### What is required
Tally the lines of the data below that contain the string "input". Give the tally and nothing else.

START Data to use

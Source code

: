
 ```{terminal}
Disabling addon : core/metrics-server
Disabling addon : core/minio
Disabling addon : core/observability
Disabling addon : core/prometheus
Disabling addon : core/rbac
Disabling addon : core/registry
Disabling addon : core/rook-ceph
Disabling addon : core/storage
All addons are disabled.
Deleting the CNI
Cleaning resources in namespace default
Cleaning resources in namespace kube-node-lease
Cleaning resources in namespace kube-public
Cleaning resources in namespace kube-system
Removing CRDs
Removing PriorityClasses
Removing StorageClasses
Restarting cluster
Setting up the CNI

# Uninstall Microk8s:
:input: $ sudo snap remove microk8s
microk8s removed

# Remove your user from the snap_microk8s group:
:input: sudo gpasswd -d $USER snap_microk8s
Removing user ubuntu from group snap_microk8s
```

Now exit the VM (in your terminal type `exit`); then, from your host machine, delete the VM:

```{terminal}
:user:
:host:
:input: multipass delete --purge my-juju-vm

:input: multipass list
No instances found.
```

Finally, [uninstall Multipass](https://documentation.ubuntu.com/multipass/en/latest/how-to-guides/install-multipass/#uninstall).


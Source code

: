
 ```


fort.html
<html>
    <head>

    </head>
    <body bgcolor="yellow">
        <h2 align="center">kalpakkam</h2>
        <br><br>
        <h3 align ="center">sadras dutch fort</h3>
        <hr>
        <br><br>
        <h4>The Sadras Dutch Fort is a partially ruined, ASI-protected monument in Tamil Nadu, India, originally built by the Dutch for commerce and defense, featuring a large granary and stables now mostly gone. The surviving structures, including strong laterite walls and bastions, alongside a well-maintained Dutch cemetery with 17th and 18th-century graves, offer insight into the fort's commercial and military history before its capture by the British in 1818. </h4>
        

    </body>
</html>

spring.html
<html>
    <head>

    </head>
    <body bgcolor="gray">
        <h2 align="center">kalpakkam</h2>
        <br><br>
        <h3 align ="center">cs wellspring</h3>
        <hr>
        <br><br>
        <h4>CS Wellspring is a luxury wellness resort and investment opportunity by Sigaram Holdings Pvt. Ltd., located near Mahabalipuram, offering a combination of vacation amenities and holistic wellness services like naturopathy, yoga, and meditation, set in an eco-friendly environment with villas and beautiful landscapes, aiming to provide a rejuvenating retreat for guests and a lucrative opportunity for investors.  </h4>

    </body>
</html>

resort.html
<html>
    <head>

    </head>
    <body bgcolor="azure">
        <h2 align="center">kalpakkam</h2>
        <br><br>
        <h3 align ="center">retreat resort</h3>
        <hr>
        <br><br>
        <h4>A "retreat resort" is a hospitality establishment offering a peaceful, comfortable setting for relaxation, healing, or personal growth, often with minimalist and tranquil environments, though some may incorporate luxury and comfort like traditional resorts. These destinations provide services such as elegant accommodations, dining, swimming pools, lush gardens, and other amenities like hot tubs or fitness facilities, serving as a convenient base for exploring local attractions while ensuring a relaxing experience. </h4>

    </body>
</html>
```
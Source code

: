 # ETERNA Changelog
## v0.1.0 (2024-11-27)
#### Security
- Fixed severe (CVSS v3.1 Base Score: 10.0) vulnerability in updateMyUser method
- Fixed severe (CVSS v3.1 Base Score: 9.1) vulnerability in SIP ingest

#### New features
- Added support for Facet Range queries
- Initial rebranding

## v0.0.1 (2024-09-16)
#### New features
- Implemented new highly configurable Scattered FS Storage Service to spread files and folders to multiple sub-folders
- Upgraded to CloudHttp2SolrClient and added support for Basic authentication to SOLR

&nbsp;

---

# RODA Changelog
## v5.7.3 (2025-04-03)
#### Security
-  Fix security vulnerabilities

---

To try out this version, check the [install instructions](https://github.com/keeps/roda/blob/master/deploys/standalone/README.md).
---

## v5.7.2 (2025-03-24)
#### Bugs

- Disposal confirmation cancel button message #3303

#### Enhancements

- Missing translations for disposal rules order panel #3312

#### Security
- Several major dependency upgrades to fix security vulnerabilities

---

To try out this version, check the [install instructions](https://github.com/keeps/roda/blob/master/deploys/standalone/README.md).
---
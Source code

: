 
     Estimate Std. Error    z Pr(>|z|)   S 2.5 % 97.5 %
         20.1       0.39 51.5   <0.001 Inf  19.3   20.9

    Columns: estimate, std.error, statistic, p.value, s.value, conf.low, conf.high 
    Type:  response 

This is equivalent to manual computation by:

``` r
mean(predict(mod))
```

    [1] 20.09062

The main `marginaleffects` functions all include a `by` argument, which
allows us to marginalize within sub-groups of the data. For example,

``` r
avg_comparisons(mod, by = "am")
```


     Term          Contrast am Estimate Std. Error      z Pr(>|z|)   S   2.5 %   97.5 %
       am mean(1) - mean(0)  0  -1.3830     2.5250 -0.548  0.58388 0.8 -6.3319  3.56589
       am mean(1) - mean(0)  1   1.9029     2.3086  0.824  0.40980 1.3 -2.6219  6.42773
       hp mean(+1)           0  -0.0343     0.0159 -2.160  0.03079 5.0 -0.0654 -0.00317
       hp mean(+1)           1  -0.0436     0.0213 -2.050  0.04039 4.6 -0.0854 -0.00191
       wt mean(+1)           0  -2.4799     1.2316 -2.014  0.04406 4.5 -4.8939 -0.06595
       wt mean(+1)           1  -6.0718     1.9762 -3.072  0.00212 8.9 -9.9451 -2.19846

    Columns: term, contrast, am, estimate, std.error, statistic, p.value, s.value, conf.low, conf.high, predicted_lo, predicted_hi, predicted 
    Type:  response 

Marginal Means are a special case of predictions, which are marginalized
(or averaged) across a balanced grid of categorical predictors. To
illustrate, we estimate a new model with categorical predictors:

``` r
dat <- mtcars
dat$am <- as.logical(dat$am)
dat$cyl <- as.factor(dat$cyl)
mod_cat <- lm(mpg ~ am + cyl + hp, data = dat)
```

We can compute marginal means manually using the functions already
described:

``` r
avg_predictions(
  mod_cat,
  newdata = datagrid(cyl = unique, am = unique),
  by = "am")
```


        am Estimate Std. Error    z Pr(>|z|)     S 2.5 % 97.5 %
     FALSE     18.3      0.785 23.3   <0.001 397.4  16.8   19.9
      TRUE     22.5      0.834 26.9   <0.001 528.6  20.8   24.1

END Data to use

### Solved problem
4